# YOUR OBJECTIVE
The answer is to be an exact copy of the lines below running from the line with "En este capítulo" down to the line with "gráfica puede otorgar", both ends included, and nothing more.

# EXTRACTED RECORDS
= Beginning of Section =

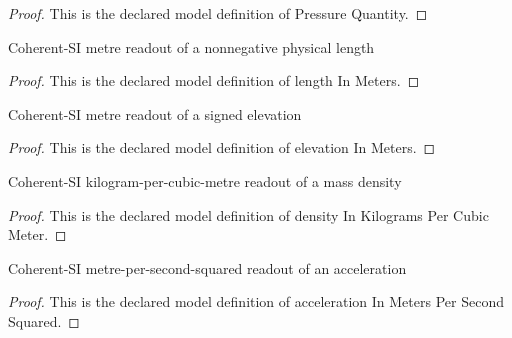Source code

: \begin{proof}
  This is the declared model definition of Pressure Quantity.
\end{proof}
\begin{definition}
  \label{def:physics:phyx-mini-0394:phyxminiproblems-problemphyxmini0394-lengthinmeters}
  Coherent-SI metre readout of a nonnegative physical length
\end{definition}
\begin{proof}
  This is the declared model definition of length In Meters.
\end{proof}
\begin{definition}
  \label{def:physics:phyx-mini-0394:phyxminiproblems-problemphyxmini0394-elevationinmeters}
  Coherent-SI metre readout of a signed elevation
\end{definition}
\begin{proof}
  This is the declared model definition of elevation In Meters.
\end{proof}
\begin{definition}
  \label{def:physics:phyx-mini-0394:phyxminiproblems-problemphyxmini0394-densityinkilogramspercubicmeter}
  Coherent-SI kilogram-per-cubic-metre readout of a mass density
\end{definition}
\begin{proof}
  This is the declared model definition of density In Kilograms Per Cubic Meter.
\end{proof}
\begin{definition}
  \label{def:physics:phyx-mini-0394:phyxminiproblems-problemphyxmini0394-accelerationinmeterspersecondsquared}
  Coherent-SI metre-per-second-squared readout of an acceleration
\end{definition}
\begin{proof}
  This is the declared model definition of acceleration In Meters Per Second Squared.
\end{proof}
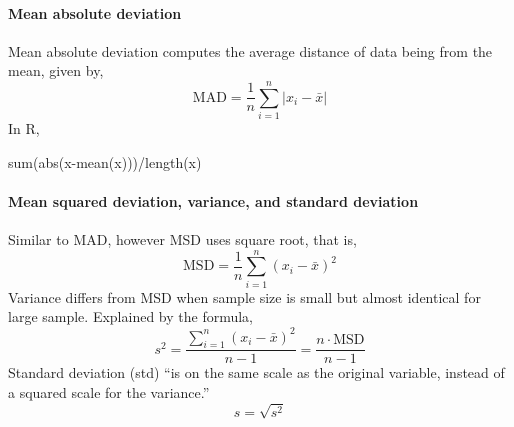 \paragraph{Mean absolute deviation}
    Mean absolute deviation computes the average distance of data being from the mean, given by,
    \begin{equation}
        \mathrm{MAD}=\frac1n\sum_{i=1}^{n}|x_i-\bar{x}|
    \end{equation}
    In R,
    \begin{Rblock}
        sum(abs(x-mean(x)))/length(x)
    \end{Rblock}
\paragraph{Mean squared deviation, variance, and standard deviation}
    Similar to MAD, however MSD uses square root, that is,
    \begin{equation}
        \mathrm{MSD}=\frac1n\sum_{i=1}^{n}(x_i-\bar{x})^2
    \end{equation}
    Variance differs from MSD when sample size is small but almost identical for large sample. Explained by the formula,
    \begin{equation}\label{eq:GenericVarianceEquation}
        s^2=\frac{\sum_{i=1}^{n}(x_i-\bar{x})^2}{n-1}=\frac{n\cdot\mathrm{MSD}}{n-1}
    \end{equation} 
    Standard deviation (std) ``is on the same scale as the original variable, instead of a squared scale for the variance.''
    \begin{equation}
        s=\sqrt{s^2}
    \end{equation}
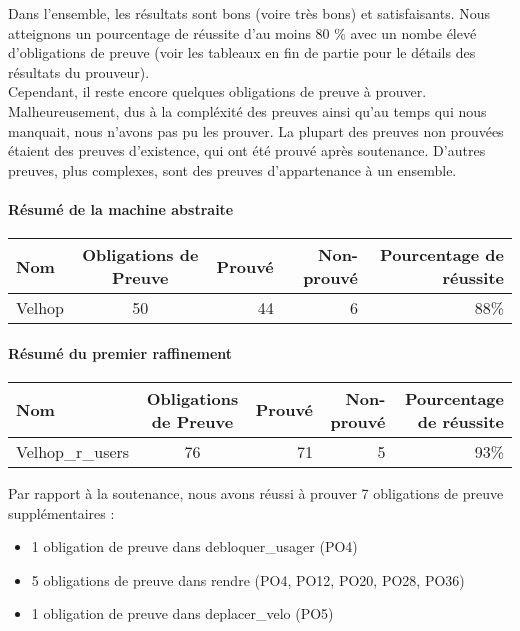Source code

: \documentclass[12pt]{article}
\begin{document}
Dans l'ensemble, les résultats sont bons (voire très bons) et satisfaisants. Nous atteignons un pourcentage de réussite d'au moins 80 \% avec un nombe élevé d'obligations de preuve (voir les tableaux en fin de partie pour le détails des résultats du prouveur).\\

Cependant, il reste encore quelques obligations de preuve à prouver. Malheureusement, dus à la compléxité des preuves ainsi qu'au temps qui nous manquait, nous n'avons pas pu les prouver. La plupart des preuves non prouvées étaient des preuves d'existence, qui ont été prouvé après soutenance. D'autres preuves, plus complexes, sont des preuves d'appartenance à un ensemble.
\paragraph{Résumé de la machine abstraite}
\begin{center}
	\begin{tabular}{| l | c | r | r| r |}
		\hline
		Nom & Obligations de Preuve & Prouvé & Non-prouvé & Pourcentage de réussite \\ \hline
		Velhop & 50 & 44 & 6 & 88\% \\ \hline
	\end{tabular}
\end{center}

\paragraph{Résumé du premier raffinement}
\begin{center}
	\begin{tabular}{| l | c | r | r|r|}
		\hline
    Nom & Obligations de Preuve & Prouvé & Non-prouvé & Pourcentage de réussite\\ \hline
    Velhop\_r\_users & 76 & 71 & 5 & 93\% \\ \hline
	\end{tabular}
\end{center}

Par rapport à la soutenance, nous avons réussi à prouver 7 obligations de preuve supplémentaires : 
\begin{itemize}
  \item 1 obligation de preuve dans debloquer\_usager (PO4)
  \item 5 obligations de preuve dans rendre (PO4, PO12, PO20, PO28, PO36)
  \item 1 obligation de preuve dans deplacer\_velo (PO5)
\end{itemize}
\end{document}
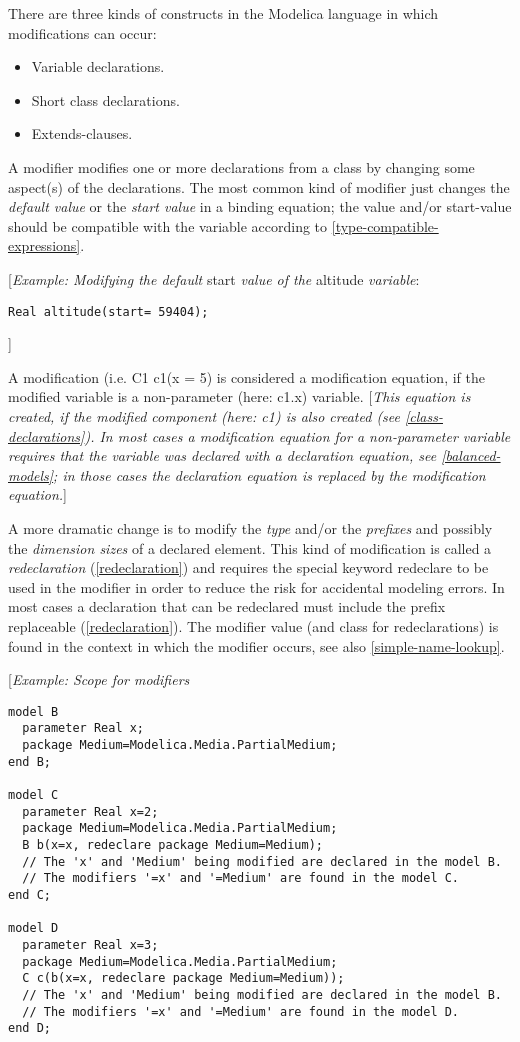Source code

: There are three kinds of constructs in the Modelica language in which
modifications can occur:

\begin{itemize}
\item
  Variable declarations.
\item
  Short class declarations.
\item
  Extends-clauses.
\end{itemize}

A modifier modifies one or more declarations from a class by changing
some aspect(s) of the declarations. The most common kind of modifier
just changes the \emph{default value} or the \emph{start value} in a
binding equation; the value and/or start-value should be compatible with
the variable according to \ref{type-compatible-expressions}.

{[}\emph{Example: Modifying the default} start \emph{value of the}
altitude \emph{variable}:
\begin{lstlisting}[language=modelica]
Real altitude(start= 59404);
\end{lstlisting}
{]}

A modification (i.e. C1 c1(x = 5) is considered a modification equation,
if the modified variable is a non-parameter (here: c1.x) variable.
{[}\emph{This equation is created, if the modified component (here: c1)
is also created (see \ref{class-declarations}). In most cases a
modification equation for a non-parameter variable requires that the
variable was declared with a declaration equation, see \ref{balanced-models};
in those cases the declaration equation is replaced by the
modification equation.}{]}

A more dramatic change is to modify the \emph{type} and/or the
\emph{prefixes} and possibly the \emph{dimension sizes} of a declared
element. This kind of modification is called a \emph{redeclaration}
(\ref{redeclaration}) and requires the special keyword redeclare to be used in
the modifier in order to reduce the risk for accidental modeling errors.
In most cases a declaration that can be redeclared must include the
prefix replaceable (\ref{redeclaration}). The modifier value (and class for
redeclarations) is found in the context in which the modifier occurs,
see also \ref{simple-name-lookup}.

{[}\emph{Example: Scope for modifiers}
\begin{lstlisting}[language=modelica]
model B
  parameter Real x;
  package Medium=Modelica.Media.PartialMedium;
end B;

model C
  parameter Real x=2;
  package Medium=Modelica.Media.PartialMedium;
  B b(x=x, redeclare package Medium=Medium);
  // The 'x' and 'Medium' being modified are declared in the model B.
  // The modifiers '=x' and '=Medium' are found in the model C.
end C;

model D
  parameter Real x=3;
  package Medium=Modelica.Media.PartialMedium;
  C c(b(x=x, redeclare package Medium=Medium));
  // The 'x' and 'Medium' being modified are declared in the model B.
  // The modifiers '=x' and '=Medium' are found in the model D.
end D;
\end{lstlisting}

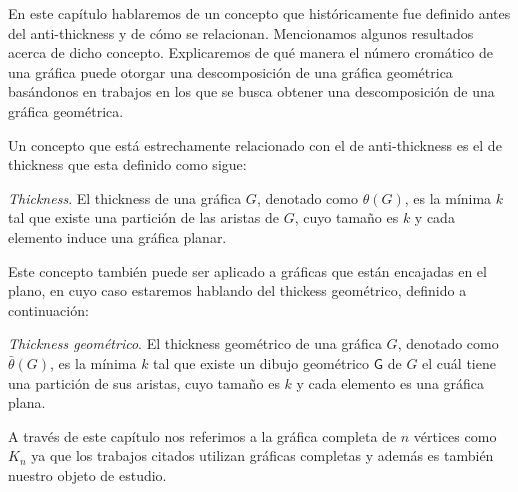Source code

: 

En este capítulo hablaremos de un concepto que históricamente fue definido antes
del anti-thickness y de cómo se relacionan. Mencionamos algunos resultados acerca
de dicho concepto. Explicaremos de qué manera el número cromático de una
gráfica puede otorgar una descomposición de una gráfica geométrica basándonos
en trabajos en los que se busca obtener una descomposición de una gráfica geométrica.

Un concepto que está estrechamente relacionado con el de anti-thickness es el
de thickness que esta definido como sigue:
\begin{definition}{\emph{Thickness}.}
  El thickness de una gráfica $G$, denotado como $\theta(G)$, es la mínima $k$ tal que existe
  una partición de las aristas de $G$, cuyo tamaño es $k$ y cada elemento
  induce una gráfica planar.
\end{definition}
Este concepto también puede ser aplicado a gráficas que están encajadas en el plano,
en cuyo caso estaremos hablando del thickess geométrico, definido a continuación:
\begin{definition}{\emph{Thickness geométrico}.}
  El thickness geométrico de una gráfica $G$, denotado como $\bar{\theta}(G)$,
  es la mínima $k$ tal que existe un dibujo geométrico $\mathsf{G}$ de $G$
  el cuál tiene una partición de sus aristas, cuyo tamaño es $k$ y cada
  elemento es una gráfica plana.
\end{definition}

A través de este capítulo nos referimos a la gráfica completa de $n$ vértices
como $K_n$ ya que los trabajos citados utilizan gráficas completas y además
es también nuestro objeto de estudio.

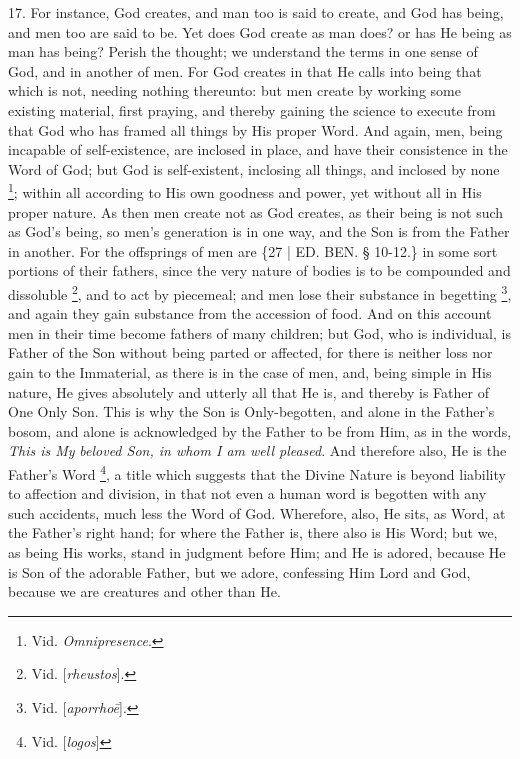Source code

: 17. For instance, God creates,
and man too is said to create, and God has being, and men too are said
to be. Yet does God create as man does? or has He being as man has
being? Perish the thought; we understand the terms in one sense of
God, and in another of men. For God creates in that He calls into
being that which is not, needing nothing thereunto: but men create by
working some existing material, first praying, and thereby gaining the
science to execute from that God who has framed all things by His
proper Word. And again, men, being incapable of self-existence, are
inclosed in place, and have their consistence in the Word of God; but
God is self-existent, inclosing all things, and inclosed by none \footnote{Vid. \emph{Omnipresence}.}; within all according to His own goodness and power, yet
without all in His proper nature. As then men create not as God
creates, as their being is not such as God's being, so men's
generation is in one way, and the Son is from the Father in another.
For the offsprings of men are \{27 | ED.
BEN.
§ 10-12.\} in some sort portions of their fathers, since the very
nature of bodies is to be compounded and dissoluble \footnote{Vid. [\emph{rheustos}].}, and to act by piecemeal; and men lose their substance in
begetting \footnote{Vid. [\emph{aporrho\={e}}].}, and again
they gain substance from the accession of food. And on this account
men in their time become fathers of many children; but God, who is
individual, is Father of the Son without being parted or affected, for
there is neither loss nor gain to the Immaterial, as there is in the
case of men, and, being simple in His nature, He gives absolutely and
utterly all that He is, and thereby is Father of One Only Son. This is
why the Son is Only-begotten, and alone in the Father's bosom, and
alone is acknowledged by the Father to be from Him, as in the words, \emph{This
is My} \emph{beloved Son, in whom I am well pleased}. And therefore
also, He is the Father's Word \footnote{Vid. [\emph{logos}]}, a title which suggests that the Divine Nature is beyond
liability to affection and division, in that not even a human word is
begotten with any such accidents, much less the Word of God.
Wherefore, also, He sits, as Word, at the Father's right hand; for
where the Father is, there also is His Word; but we, as being His
works, stand in judgment before Him; and He is adored, because He is
Son of the adorable Father, but we adore, confessing Him Lord and God,
because we are creatures and other than He.

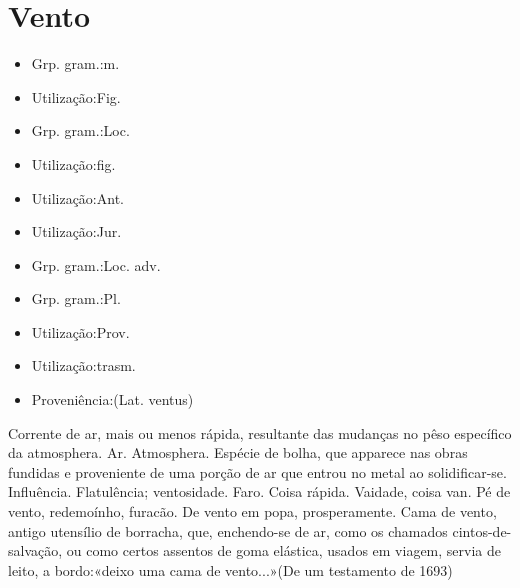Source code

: \documentclass{article}
\begin{document}
\section{Vento}
\begin{itemize}
\item {Grp. gram.:m.}
\end{itemize}
\begin{itemize}
\item {Utilização:Fig.}
\end{itemize}
\begin{itemize}
\item {Grp. gram.:Loc.}
\end{itemize}
\begin{itemize}
\item {Utilização:fig.}
\end{itemize}
\begin{itemize}
\item {Utilização:Ant.}
\end{itemize}
\begin{itemize}
\item {Utilização:Jur.}
\end{itemize}
\begin{itemize}
\item {Grp. gram.:Loc. adv.}
\end{itemize}
\begin{itemize}
\item {Grp. gram.:Pl.}
\end{itemize}
\begin{itemize}
\item {Utilização:Prov.}
\end{itemize}
\begin{itemize}
\item {Utilização:trasm.}
\end{itemize}
\begin{itemize}
\item {Proveniência:(Lat. \textunderscore ventus\textunderscore )}
\end{itemize}
Corrente de ar, mais ou menos rápida, resultante das mudanças no pêso específico da atmosphera.
Ar.
Atmosphera.
Espécie de bolha, que apparece nas obras fundidas e proveniente de uma porção de ar que entrou no metal ao solidificar-se.
Influência.
Flatulência; ventosidade.
Faro.
Coisa rápida.
Vaidade, coisa van.
\textunderscore Pé de vento\textunderscore , redemoínho, furacão.
\textunderscore De vento em popa\textunderscore , prosperamente.
\textunderscore Cama de vento\textunderscore , antigo utensílio de borracha, que, enchendo-se de ar, como os chamados \textunderscore cintos-de-salvação\textunderscore , ou como certos assentos de goma elástica, usados em viagem, servia de leito, a bordo:«\textunderscore deixo uma cama de vento...\textunderscore »(De um testamento de 1693)
\end{document}

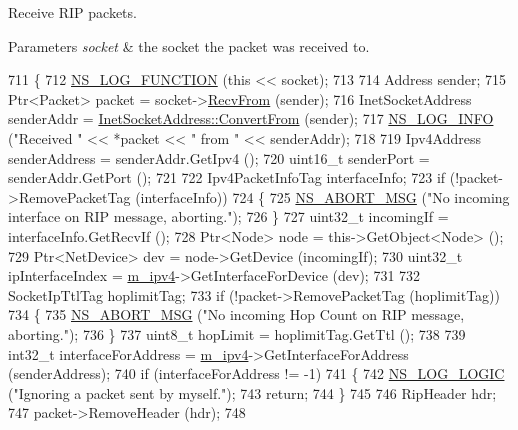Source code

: Receive R\+IP packets. 


\begin{DoxyParams}{Parameters}
{\em socket} & the socket the packet was received to. \\
\hline
\end{DoxyParams}

\begin{DoxyCode}
711 \{
712   \hyperlink{log-macros-disabled_8h_a90b90d5bad1f39cb1b64923ea94c0761}{NS\_LOG\_FUNCTION} (\textcolor{keyword}{this} << socket);
713 
714   Address sender;
715   Ptr<Packet> packet = socket->\hyperlink{classns3_1_1Socket_af22378d7af9a2745a9eada20210da215}{RecvFrom} (sender);
716   InetSocketAddress senderAddr = \hyperlink{classns3_1_1InetSocketAddress_ade776b1109e7b9a7be0b22ced49931e3}{InetSocketAddress::ConvertFrom} (sender);
717   \hyperlink{group__logging_gafbd73ee2cf9f26b319f49086d8e860fb}{NS\_LOG\_INFO} (\textcolor{stringliteral}{"Received "} << *packet << \textcolor{stringliteral}{" from "} << senderAddr);
718 
719   Ipv4Address senderAddress = senderAddr.GetIpv4 ();
720   uint16\_t senderPort = senderAddr.GetPort ();
721 
722   Ipv4PacketInfoTag interfaceInfo;
723   \textcolor{keywordflow}{if} (!packet->RemovePacketTag (interfaceInfo))
724     \{
725       \hyperlink{group__fatal_ga51ac4699be799d772ae7258d1ef6af21}{NS\_ABORT\_MSG} (\textcolor{stringliteral}{"No incoming interface on RIP message, aborting."});
726     \}
727   uint32\_t incomingIf = interfaceInfo.GetRecvIf ();
728   Ptr<Node> node = this->GetObject<Node> ();
729   Ptr<NetDevice> dev = node->GetDevice (incomingIf);
730   uint32\_t ipInterfaceIndex = \hyperlink{classns3_1_1Rip_a6e2c0e74d2fa8643d223db26621dd7f1}{m\_ipv4}->GetInterfaceForDevice (dev);
731 
732   SocketIpTtlTag hoplimitTag;
733   \textcolor{keywordflow}{if} (!packet->RemovePacketTag (hoplimitTag))
734     \{
735       \hyperlink{group__fatal_ga51ac4699be799d772ae7258d1ef6af21}{NS\_ABORT\_MSG} (\textcolor{stringliteral}{"No incoming Hop Count on RIP message, aborting."});
736     \}
737   uint8\_t hopLimit = hoplimitTag.GetTtl ();
738 
739   int32\_t interfaceForAddress = \hyperlink{classns3_1_1Rip_a6e2c0e74d2fa8643d223db26621dd7f1}{m\_ipv4}->GetInterfaceForAddress (senderAddress);
740   \textcolor{keywordflow}{if} (interfaceForAddress != -1)
741     \{
742       \hyperlink{group__logging_ga88acd260151caf2db9c0fc84997f45ce}{NS\_LOG\_LOGIC} (\textcolor{stringliteral}{"Ignoring a packet sent by myself."});
743       \textcolor{keywordflow}{return};
744     \}
745 
746   RipHeader hdr;
747   packet->RemoveHeader (hdr);
748 

\end{DoxyCode}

= End of Section =

# OUTPUT FOR THIS TASK
En este capítulo hablaremos de un concepto que históricamente fue definido antes
del anti-thickness y de cómo se relacionan. Mencionamos algunos resultados acerca
de dicho concepto. Explicaremos de qué manera el número cromático de una
gráfica puede otorgar una descomposición de una gráfica geométrica basándonos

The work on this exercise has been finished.